[Source data]
=== Begin Enclosure ===

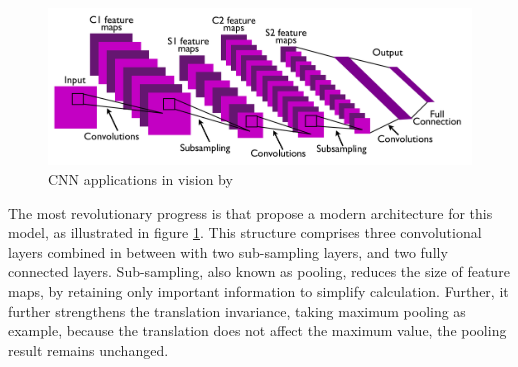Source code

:\begin{figure}[ht!]
    \centering
    \includegraphics[width=\textwidth]{literature/imgs/ext-lecun-cnn-arch.png}
    \caption{CNN applications in vision by \citet{lecun2010convolutional}}
    \label{fig:ext-lecun-cnn-arch}
\end{figure}

The most revolutionary progress is that \citet{lecun2010convolutional} propose a modern architecture for this model, as illustrated in figure \ref{fig:ext-lecun-cnn-arch}.
This structure comprises three convolutional layers combined in between with two sub-sampling layers, and two fully connected layers. Sub-sampling, also known as pooling, reduces the size of feature maps, by retaining only important information to simplify calculation.
Further, it further strengthens the translation invariance, taking maximum pooling as example, because the translation does not affect the maximum value, the pooling result remains unchanged.

\citet{he2015deep}

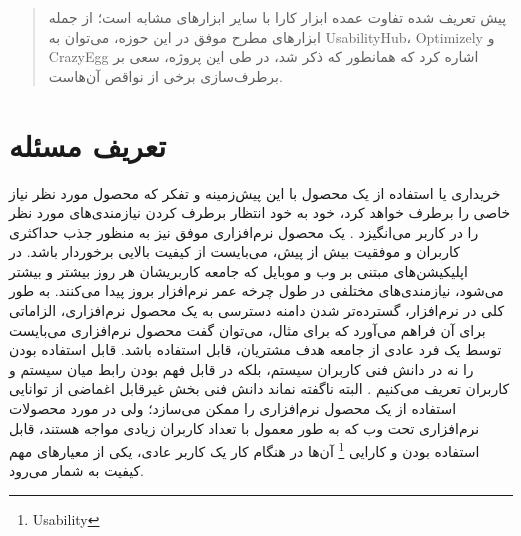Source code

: \documentclass{article}
\theoremstyle{definition}
\begin{document}
\begin{abstract}
پیش تعریف شده تفاوت عمده ابزار کارا با سایر ابزارهای مشابه است؛ از جمله ابزارهای مطرح موفق در این حوزه، می‌توان به UsabilityHub، Optimizely و CrazyEgg اشاره کرد که همانطور که ذکر شد، در طی این پروژه، سعی بر برطرف‌سازی برخی از نواقص آن‌هاست.
	\end{abstract}
	\newpage
	\tableofcontents
	\newpage
	\section{تعریف مسئله}
خریداری یا استفاده از یک محصول با این پیش‌زمینه و تفکر که محصول مورد نظر نیاز خاصی را برطرف خواهد کرد، خود به خود انتظار برطرف کردن نیازمندی‌های مورد نظر را در کاربر می‌انگیزد
\cite{abdollahzade}.
یک محصول نرم‌افزاری موفق نیز به منظور جذب حداکثری کاربران و موفقیت بیش از پیش، می‌بایست از کیفیت بالایی برخوردار باشد. در اپلیکیشن‌های مبتنی بر وب و موبایل که جامعه کاربریشان هر روز بیشتر و بیشتر می‌شود، نیازمندی‌های مختلفی در طول چرخه عمر نرم‌افزار بروز پیدا می‌کنند. به طور کلی در نرم‌افزار،  گسترده‌تر شدن دامنه دسترسی به یک محصول نرم‌افزاری، الزاماتی برای آن فراهم می‌آورد که برای مثال، می‌توان گفت محصول نرم‌افزاری می‌بایست توسط یک فرد عادی از جامعه هدف مشتریان، قابل استفاده باشد. قابل استفاده بودن را نه در دانش فنی کاربران سیستم، بلکه در قابل فهم بودن رابط میان سیستم و کاربران تعریف می‌کنیم
\cite{measuring}.
البته ناگفته نماند دانش فنی بخش غیرقابل اغماضی از توانایی استفاده از یک محصول نرم‌افزاری را ممکن می‌سازد؛ ولی در مورد محصولات نرم‌افزاری تحت وب که به طور معمول با تعداد کاربران زیادی مواجه هستند، قابل استفاده بودن و کارایی 
\footnote{Usability}
آن‌ها در هنگام کار یک کاربر عادی، یکی از معیارهای مهم کیفیت به شمار می‌رود.
\end{document}
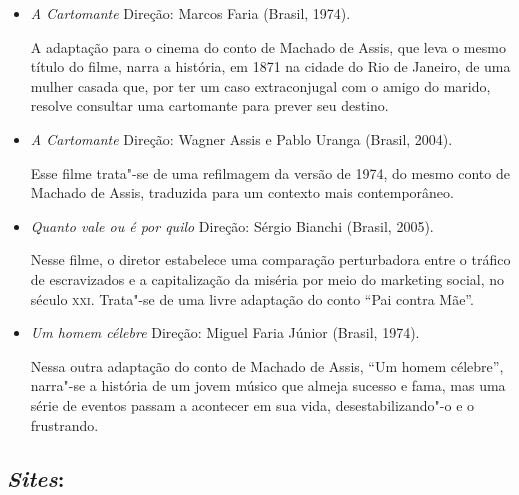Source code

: \documentclass[11pt]{extarticle}
\begin{document}
\begin{itemize}


\item \textit{A Cartomante} Direção: Marcos Faria (Brasil, 1974).

A adaptação para o cinema do conto de Machado de Assis, que leva o mesmo título 
do filme, narra a história, em 1871 na cidade do Rio de Janeiro, de uma mulher casada que, 
por ter um caso extraconjugal com o amigo do marido, resolve consultar uma cartomante para 
prever seu destino.

\item \textit{A Cartomante} Direção: Wagner Assis e Pablo Uranga (Brasil, 2004).

Esse filme trata"-se de uma refilmagem da versão de 1974, do mesmo conto 
de Machado de Assis, traduzida para um contexto mais contemporâneo.

\item \textit{Quanto vale ou é por quilo} Direção: Sérgio Bianchi (Brasil, 2005).

Nesse filme, o diretor estabelece uma comparação perturbadora entre o
tráfico de escravizados e a capitalização da miséria por meio do
marketing social, no século \textsc{xxi}. Trata"-se de uma livre adaptação do
conto ``Pai contra Mãe''.

\item \textit{Um homem célebre} Direção: Miguel Faria Júnior (Brasil, 1974).

Nessa outra adaptação do conto de Machado de Assis, ``Um homem célebre'', narra"-se 
a história de um jovem músico que almeja sucesso e fama, mas uma série de eventos 
passam a acontecer em sua vida, desestabilizando"-o e o frustrando.

\end{itemize}

\subsection{\emph{Sites}:}
\end{document}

=== End Enclosure ===

[What you have to do] Copy all lines from the data above that contain the word "figure".

[Result of the exercise]
:\begin{figure}[ht!]
\end{figure}
The most revolutionary progress is that \citet{lecun2010convolutional} propose a modern architecture for this model, as illustrated in figure \ref{fig:ext-lecun-cnn-arch}.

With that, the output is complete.